Ainda que haja uma carga dramática mediana, o longa entrega ao espectador ótimas atuações. Alguns dos atores dão literal vida às personagens interpretadas. Entre os destaques estão Anthony Hopkins (Hitler), Richard Jordan (Albert Speer), Cliff Gorman (Joseph Goebbels), Susan Blakely (Eva Braun), Michael Lonsdale (Martin Bormann), entre outros.
As atuações foram obviamente afetadas pelas limitações e as técnicas da época, tanto para a filmagem como para a interpretação. Todavia a essência da trama e a ambientação estão condizentes com um drama voltado a “encenar” os últimos meses de Hitler e seu séquito.

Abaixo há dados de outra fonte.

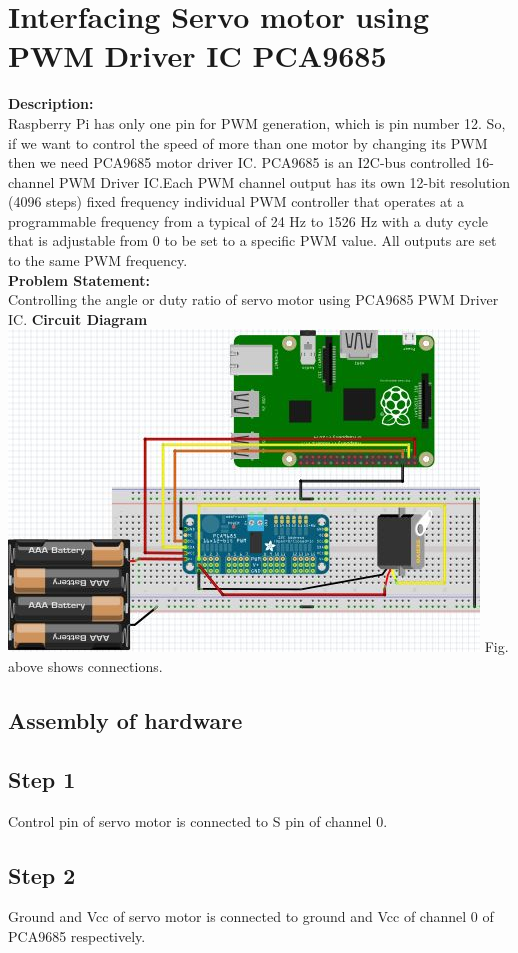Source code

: \documentclass[a4paper,12pt,oneside]{book}
\begin{document}
\section{Interfacing Servo motor using PWM Driver IC PCA9685}
\textbf{Description:} \\
Raspberry Pi has only one pin for PWM generation, which is pin number 12. So, if 
we want to control the speed of more than one motor by changing its PWM then we 
need PCA9685 motor driver IC.
PCA9685 is an I2C-bus controlled 16-channel PWM Driver IC.Each PWM channel output 
has its own 12-bit resolution (4096 steps) fixed frequency individual PWM 
controller that operates at a programmable frequency from a typical of 24 Hz 
to 1526 Hz with a duty cycle that is adjustable from 0%
to be set to a specific PWM value. All outputs are set to the same PWM frequency.\\
\textbf{Problem Statement:} \\
Controlling the angle or duty ratio of servo motor using PCA9685 PWM Driver IC.
\newpage
\textbf{Circuit Diagram}\\
\centering 
\includegraphics[scale=0.6]{servo_motor_PCA9685}
\flushleft
Fig. above shows connections.
\subsection*{Assembly of hardware}
\subsection*{Step 1}
Control pin of servo motor is connected to S pin of channel 0.
\subsection*{Step 2}
Ground and Vcc of servo motor is connected to ground and Vcc of channel 0 of PCA9685 respectively. 
\end{document}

Além das atuaações, destaca-se no filme a reconstrução do bunker através de cenários que transpõem o espectador para dentro da construção que serviu de QG e prisão para Hitler e seus apoiadores. A sensação de encarceramento é perceptível, incômoda e ajuda a ampliar a experiência que nós, testemunhas, temos ao assistir a obra.
Por que retratar Hitler?
Questão que gera polêmica há décadas, a realidade é que esquecer o passado é pedir para que ele se repita, seja para o bem ou o mal. Historicamente, exemplos como o de Hitler e de outros líderes são importantes para que tenhamos – no mínimo – uma noção dos reflexos de seus atos e omissões, algo que provavelmente será usado para que não cheguemos novamente ao ponto por eles alcançado.

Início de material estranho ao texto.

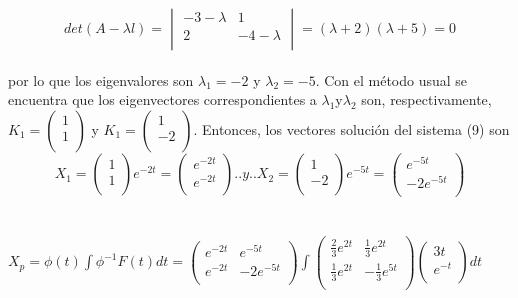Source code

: \documentclass[11.5pt]{article}
\begin{document}
$$ det(A-\lambda l)=\begin{vmatrix}
-3-\lambda&1\\
2&-4-\lambda\\
\end{vmatrix}
=(\lambda+2)(\lambda+5)=0$$\\
por lo que los eigenvalores son $\lambda_1=-2$ y $\lambda_2 =-5$. Con el método usual se encuentra que los eigenvectores correspondientes a $\lambda_1 $y$ \lambda_2 $ son, respectivamente,$K_1=\begin{pmatrix}
1\\
1\\
\end{pmatrix}
$ y $
K_1=\begin{pmatrix}
1\\
-2\\
\end{pmatrix}$. Entonces, los vectores solución del sistema (9) son\\
$$X_1=\begin{pmatrix}
1\\
1\\
\end{pmatrix}e^{-2t}=
\begin{pmatrix}
e^{-2t}\\
e^{-2t}\\
\end{pmatrix}
 ..y .. X_2=\begin{pmatrix}
1\\
-2\\
\end{pmatrix}e^{-5t}=
\begin{pmatrix}
e^{-5t}\\
-2e^{-5t}\\
\end{pmatrix}$$\\
\vspace{0.3cm}\\
$X_p=\phi(t)\int\phi^{-1}F(t)dt=\begin{pmatrix}
e^{-2t}&e^{-5t}\\
e^{-2t}&-2e^{-5t}\\
\end{pmatrix}
\int
\begin{pmatrix}
\frac{2}{3}e^{2t}&\frac{1}{3}e^{2t}\\
\frac{1}{3}e^{2t}&-\frac{1}{3}e^{5t}\\
\end{pmatrix}
\begin{pmatrix}
3t\\
e^{-t}\\
\end{pmatrix}dt$\\
\end{document}
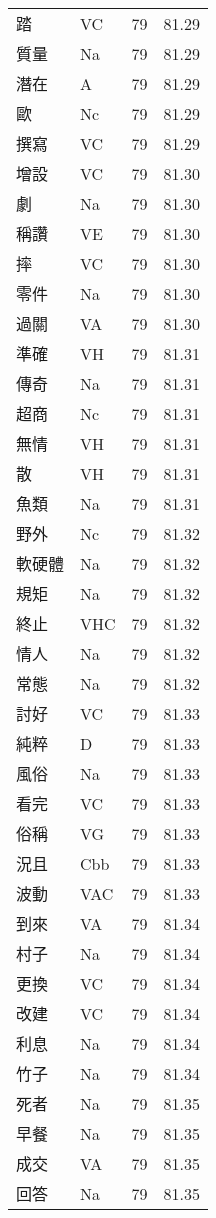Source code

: \documentclass[twocolumn]{book}
\begin{document}
\begin{supertabular}{llrr}
踏 & VC & 79 &  81.29\\
質量 & Na & 79 &  81.29\\
潛在 & A & 79 &  81.29\\
歐 & Nc & 79 &  81.29\\
撰寫 & VC & 79 &  81.29\\
增設 & VC & 79 &  81.30\\
劇 & Na & 79 &  81.30\\
稱讚 & VE & 79 &  81.30\\
摔 & VC & 79 &  81.30\\
零件 & Na & 79 &  81.30\\
過關 & VA & 79 &  81.30\\
準確 & VH & 79 &  81.31\\
傳奇 & Na & 79 &  81.31\\
超商 & Nc & 79 &  81.31\\
無情 & VH & 79 &  81.31\\
散 & VH & 79 &  81.31\\
魚類 & Na & 79 &  81.31\\
野外 & Nc & 79 &  81.32\\
軟硬體 & Na & 79 &  81.32\\
規矩 & Na & 79 &  81.32\\
終止 & VHC & 79 &  81.32\\
情人 & Na & 79 &  81.32\\
常態 & Na & 79 &  81.32\\
討好 & VC & 79 &  81.33\\
純粹 & D & 79 &  81.33\\
風俗 & Na & 79 &  81.33\\
看完 & VC & 79 &  81.33\\
俗稱 & VG & 79 &  81.33\\
況且 & Cbb & 79 &  81.33\\
波動 & VAC & 79 &  81.33\\
到來 & VA & 79 &  81.34\\
村子 & Na & 79 &  81.34\\
更換 & VC & 79 &  81.34\\
改建 & VC & 79 &  81.34\\
利息 & Na & 79 &  81.34\\
竹子 & Na & 79 &  81.34\\
死者 & Na & 79 &  81.35\\
早餐 & Na & 79 &  81.35\\
成交 & VA & 79 &  81.35\\
回答 & Na & 79 &  81.35\\

\end{supertabular}
\end{document}
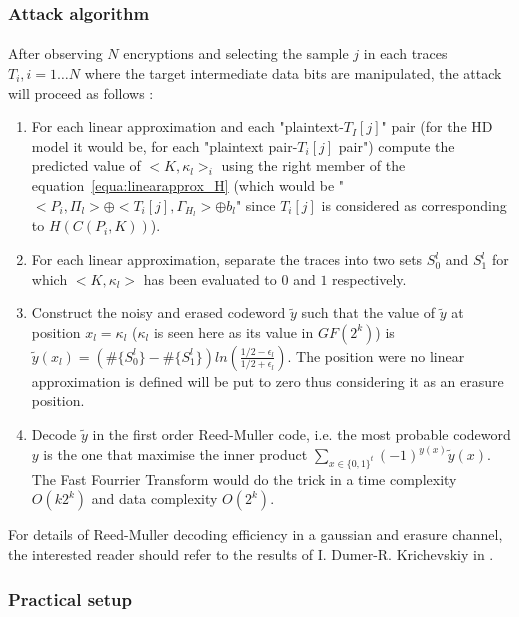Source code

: \documentclass[11pt,a4paper]{article}
\begin{document}
{{{{{{{{{\subsubsection{Attack algorithm}
\label{subsubsec:MLPAalgorithm}
\paragraph{}
After observing $N$ encryptions and selecting the sample $j$ in each traces $T_i, i=1\dots N$ where the target intermediate data bits are manipulated, the attack will proceed as follows :
\begin{enumerate}
\item For each linear approximation and each "plaintext-$T_I[j]$" pair (for the HD model it would be, for each "plaintext pair-$T_i[j]$ pair")
compute the predicted value of $<K,\kappa_l>_i$ using the right member of the equation~\ref{equa:linearapprox_H}
(which would be "$<P_i,\Pi_l> \oplus <T_i[j], \Gamma_{H_l}> \oplus b_l$" since $T_i[j]$ is considered as corresponding to $H(C(P_i,K))$).
\item For each linear approximation, separate the traces into two sets $S_0^l$ and $S_1^l$ for which $<K,\kappa_l>$ has been evaluated to $0$ and $1$ respectively. 
\item Construct the noisy and erased codeword $\tilde{y}$  such that the value of $\tilde{y}$ at position $x_l = \kappa_l$ ($\kappa_l$ is seen here as its value in $GF(2^k)$) is 
$\tilde{y}(x_l) = (\#\{S_0^l\}-\#\{S_1^l\}) ln(\frac{1/2 - \epsilon_l}{1/2 + \epsilon_l}) $. The position were no linear approximation is defined will be put to zero thus considering it 
as an erasure position. 
\item Decode $\tilde{y}$ in the first order Reed-Muller code, i.e. the most probable codeword $y$ is the one that maximise the inner product $\sum_{x\in \{0,1\}^t}(-1)^{y(x)}\tilde{y}(x)$. 
The Fast Fourrier Transform would do the trick in a time complexity $O(k2^k)$ and data complexity $O(2^k)$.
\end{enumerate}
For details of Reed-Muller decoding efficiency in a gaussian and erasure channel, the interested reader should refer to the results of I. Dumer-R. Krichevskiy in 
\cite{DumerKrichevskiy00}. 

\subsubsection{Practical setup} 
\label{subsubsec:practicalsetup}
}}}}}}}}}
\end{document}
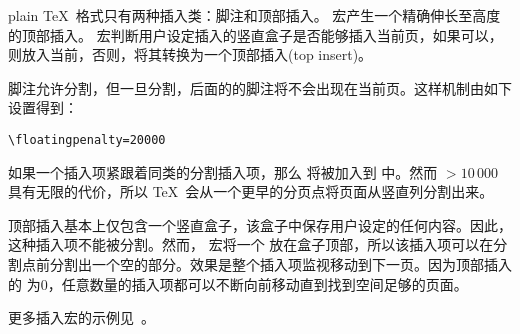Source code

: \documentclass{book}
\begin{document}
plain \TeX\ 格式只有两种插入类：脚注和顶部插入。
 宏产生一个精确伸长至高度的顶部插入。
 宏判断用户设定插入的竖直盒子是否能够插入当前页，如果可以，则放入当前，否则，将其转换为一个顶部插入(top insert)。


脚注允许分割，但一旦分割，后面的的脚注将不会出现在当前页。这样机制由如下设置得到：

\begin{verbatim}
\floatingpenalty=20000
\end{verbatim}

如果一个插入项紧跟着同类的分割插入项，那么  将被加入到 中。然而 ${}>10\,000$ 具有无限的代价，所以 \TeX\ 会从一个更早的分页点将页面从竖直列分割出来。



顶部插入基本上仅包含一个竖直盒子，该盒子中保存用户设定的任何内容。因此，这种插入项不能被分割。然而， 宏将一个  放在盒子顶部，所以该插入项可以在分割点前分割出一个空的部分。效果是整个插入项监视移动到下一页。因为顶部插入的  为0，任意数量的插入项都可以不断向前移动直到找到空间足够的页面。


更多插入宏的示例见~\cite{Sal3}。



\endofchapter
\end{document}

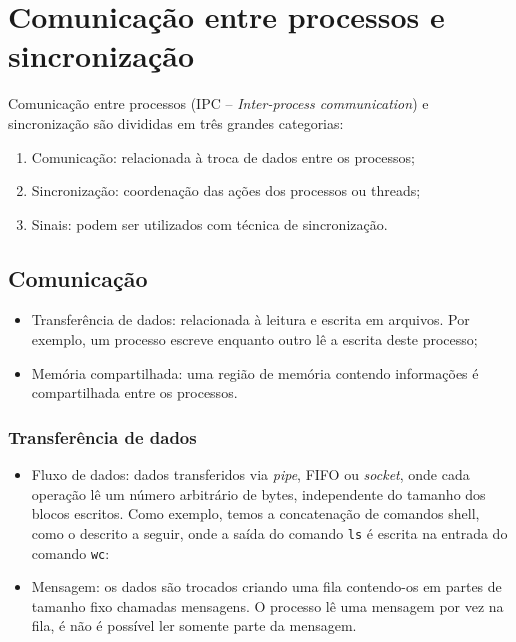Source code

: 
\chapter*{Comunicação entre processos e sincronização}

Comunicação entre processos (IPC -- {\it Inter-process communication})
e sincronização são divididas em três grandes categorias:

\begin{enumerate}

\item Comunicação: relacionada à troca de dados entre os processos;
\item Sincronização: coordenação das ações dos processos ou threads;
\item Sinais: podem ser utilizados com técnica de sincronização.

\end{enumerate}

\section*{Comunicação}

\begin{itemize}
\item Transferência de dados: relacionada à leitura e escrita em
  arquivos. Por exemplo, um processo escreve enquanto outro lê a
  escrita deste processo;

\item Memória compartilhada: uma região de memória contendo
  informações é compartilhada entre os processos.
  
\end{itemize}

\subsection*{Transferência de dados}

\begin{itemize}

\item Fluxo de dados: dados transferidos via {\it pipe}, FIFO ou {\it
  socket}, onde cada operação lê um número arbitrário de bytes,
  independente do tamanho dos blocos escritos. Como exemplo, temos a
  concatenação de comandos shell, como o descrito a seguir, onde a
  saída do comando {\tt ls} é escrita na entrada do comando {\tt wc}:




\item Mensagem: os dados são trocados criando uma fila contendo-os
  em partes de tamanho fixo chamadas mensagens. O processo lê uma
  mensagem por vez na fila, é não é possível ler somente parte da
  mensagem.



\end{itemize}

Mais especificamente, Adolf Hitler foi um líder que se valeu de uma conjuntura social, de crises sucessivas e da desesperança para ganhar a confiança de seu povo. Não o tomem por um tolo, pois poucos são capazes de dominar ideologicamente uma nação. Hitler foi um estadista, estrategista e um homem consciente de suas limitações, fato que o levou a criar um séquito de homens e mulheres capazes de ajudá-lo em sua jornada para transformar a Alemanha grande novamente, assim como para que seus anseios pessoais (e ódios) fossem atendidos.
Muitos generais, reis, líderes e imperadores conseguiram tomar territórios. Entretanto, poucos foram capazes de arquitetar o extermínio de uma raça. Em contrapartida, Hitler não fez nada sozinho. Por trás do Führer havia centenas de pessoas próximas a ele, militares ou não. Por trás da seara de domínio e extermínio dos nazistas havia, sem dúvida, uma quase unanimidade de homens e mulheres alemães que apoiavam publicamente os atos e ordens de seu líder.

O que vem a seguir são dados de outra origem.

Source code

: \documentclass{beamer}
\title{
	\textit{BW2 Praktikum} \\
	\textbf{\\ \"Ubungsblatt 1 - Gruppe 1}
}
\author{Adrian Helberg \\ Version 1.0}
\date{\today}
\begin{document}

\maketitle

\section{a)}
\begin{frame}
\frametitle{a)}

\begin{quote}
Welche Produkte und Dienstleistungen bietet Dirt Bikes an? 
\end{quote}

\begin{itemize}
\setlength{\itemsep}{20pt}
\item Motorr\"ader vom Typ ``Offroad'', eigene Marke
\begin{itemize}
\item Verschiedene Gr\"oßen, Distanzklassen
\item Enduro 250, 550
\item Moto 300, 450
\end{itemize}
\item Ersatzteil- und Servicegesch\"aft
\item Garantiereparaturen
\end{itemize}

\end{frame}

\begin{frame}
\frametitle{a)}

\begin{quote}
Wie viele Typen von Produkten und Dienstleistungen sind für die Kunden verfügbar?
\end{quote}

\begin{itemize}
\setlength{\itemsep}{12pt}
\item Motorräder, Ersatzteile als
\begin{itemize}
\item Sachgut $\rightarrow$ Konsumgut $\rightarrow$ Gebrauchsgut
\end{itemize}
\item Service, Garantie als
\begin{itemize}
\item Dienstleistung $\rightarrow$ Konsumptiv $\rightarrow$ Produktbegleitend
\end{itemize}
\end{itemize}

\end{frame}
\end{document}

Assim sendo, retratar Hitler é um lembrete válido sobre o excesso de poder na mão de um indivíduo, um alerta sobre os malefícios oriundos das crises e dos “salvadores” que sempre surgirão nestas crises. Atentem para aqueles que apontam soluções imediatas para problemas que perduram há anos. A Alemanha da época de Hitler sofreu com a inflação galopante, com a quebra do país após a Grande Guerra e também pela ingerência dos líderes políticos que pouco fizeram frente ao caos. Através da estratégia, do discurso, do carisma e da persuasão, Adolf Hitler despontou como o salvador do povo alemão, mas a verdade é que ele era um homem movido pela ganância, loucura e ódio; um homem que conduziu sua nação para a pior guerra da História da humanidade e, por isso, até hoje os alemães sofrem por um passado maculado.
Nota final.
Apesar de uma aparente suavização dos estragos provocados pelo nazismo (praticamente não mostrados no longa-metragem), O Bunker é um filme cujo propósito é reconstituir – dentro das limitações – os últimos dias de Adolf Hitler, destacar a gradual quebra do ânimo dele e a decadência resultante da conscientização da derrota alemã. Mais do que um filme de guerra, este longa visa apontar que líder algum merece ser seguido cegamente, pois todos que estiveram, estão ou estarão no poder são, essencialmente, apenas humanos e, por tal, possuem todas as qualidades boas e ruins inerentes disto.